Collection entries
──────────

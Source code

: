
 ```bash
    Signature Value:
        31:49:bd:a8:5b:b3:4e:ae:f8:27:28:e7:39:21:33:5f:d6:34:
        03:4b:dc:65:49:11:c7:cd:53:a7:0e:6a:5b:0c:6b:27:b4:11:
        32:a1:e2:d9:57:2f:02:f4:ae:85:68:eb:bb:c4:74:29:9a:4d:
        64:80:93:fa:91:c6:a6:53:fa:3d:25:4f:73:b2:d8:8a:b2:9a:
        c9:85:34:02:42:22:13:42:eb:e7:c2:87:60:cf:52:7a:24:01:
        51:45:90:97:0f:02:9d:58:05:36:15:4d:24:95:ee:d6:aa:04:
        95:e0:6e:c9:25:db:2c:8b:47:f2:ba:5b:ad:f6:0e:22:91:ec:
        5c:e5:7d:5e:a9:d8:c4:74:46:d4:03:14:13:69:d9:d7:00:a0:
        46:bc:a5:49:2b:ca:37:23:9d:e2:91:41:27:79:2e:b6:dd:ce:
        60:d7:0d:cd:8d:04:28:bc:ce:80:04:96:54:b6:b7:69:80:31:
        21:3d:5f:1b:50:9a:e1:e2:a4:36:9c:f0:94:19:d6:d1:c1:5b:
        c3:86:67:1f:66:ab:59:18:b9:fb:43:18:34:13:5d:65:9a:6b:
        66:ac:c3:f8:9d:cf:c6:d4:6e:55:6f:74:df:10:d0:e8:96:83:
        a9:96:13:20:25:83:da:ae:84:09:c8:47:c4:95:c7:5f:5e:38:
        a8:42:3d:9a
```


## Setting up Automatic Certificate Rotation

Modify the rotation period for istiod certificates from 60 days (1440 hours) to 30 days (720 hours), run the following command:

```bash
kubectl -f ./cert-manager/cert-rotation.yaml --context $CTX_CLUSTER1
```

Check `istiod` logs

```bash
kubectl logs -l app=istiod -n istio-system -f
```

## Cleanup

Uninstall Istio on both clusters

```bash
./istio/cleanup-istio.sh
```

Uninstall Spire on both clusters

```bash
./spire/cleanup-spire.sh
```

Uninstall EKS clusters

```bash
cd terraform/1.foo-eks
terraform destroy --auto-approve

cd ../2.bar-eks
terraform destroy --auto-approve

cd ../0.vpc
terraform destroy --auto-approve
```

──────────

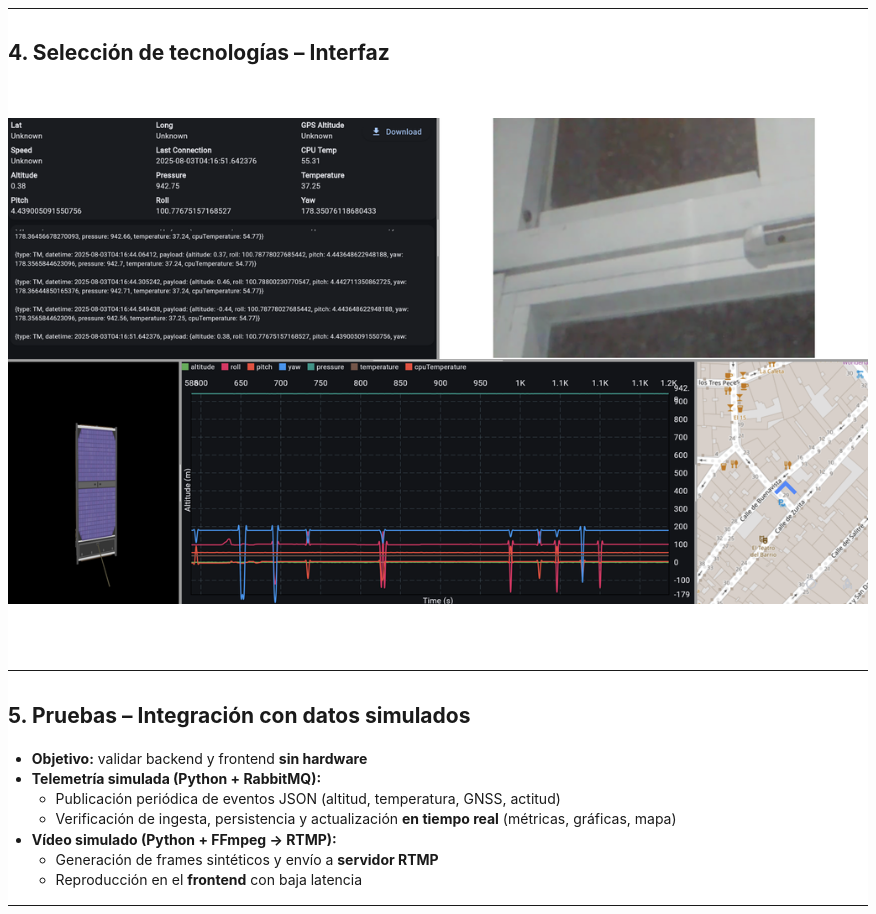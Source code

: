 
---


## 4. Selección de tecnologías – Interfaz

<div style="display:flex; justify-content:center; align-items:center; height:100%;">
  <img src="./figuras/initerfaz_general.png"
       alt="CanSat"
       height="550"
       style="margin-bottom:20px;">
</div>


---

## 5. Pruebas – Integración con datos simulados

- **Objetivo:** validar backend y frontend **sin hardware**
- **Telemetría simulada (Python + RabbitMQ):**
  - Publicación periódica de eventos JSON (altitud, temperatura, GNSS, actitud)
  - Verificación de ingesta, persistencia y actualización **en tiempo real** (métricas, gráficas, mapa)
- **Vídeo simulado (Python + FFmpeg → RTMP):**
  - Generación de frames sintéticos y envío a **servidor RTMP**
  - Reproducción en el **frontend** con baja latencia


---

──────────

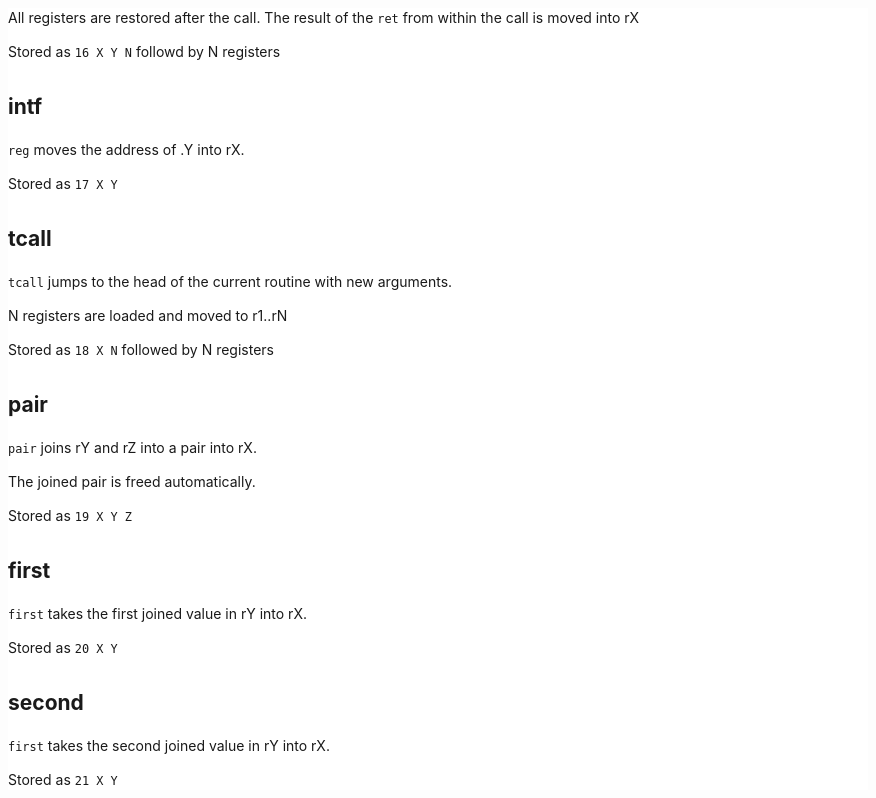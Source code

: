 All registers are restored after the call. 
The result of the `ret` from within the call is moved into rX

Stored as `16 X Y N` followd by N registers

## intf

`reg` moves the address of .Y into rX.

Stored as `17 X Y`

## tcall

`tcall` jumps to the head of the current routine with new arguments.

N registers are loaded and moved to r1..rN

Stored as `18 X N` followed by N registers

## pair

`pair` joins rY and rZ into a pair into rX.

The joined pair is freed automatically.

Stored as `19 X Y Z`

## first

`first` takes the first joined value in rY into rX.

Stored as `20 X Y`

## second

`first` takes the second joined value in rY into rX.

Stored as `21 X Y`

──────────

** Required action **
Scanning the data above, copy out every line where "from" is found.

** Answer space **
Modify the rotation period for istiod certificates from 60 days (1440 hours) to 30 days (720 hours), run the following command:
The result of the `ret` from within the call is moved into rX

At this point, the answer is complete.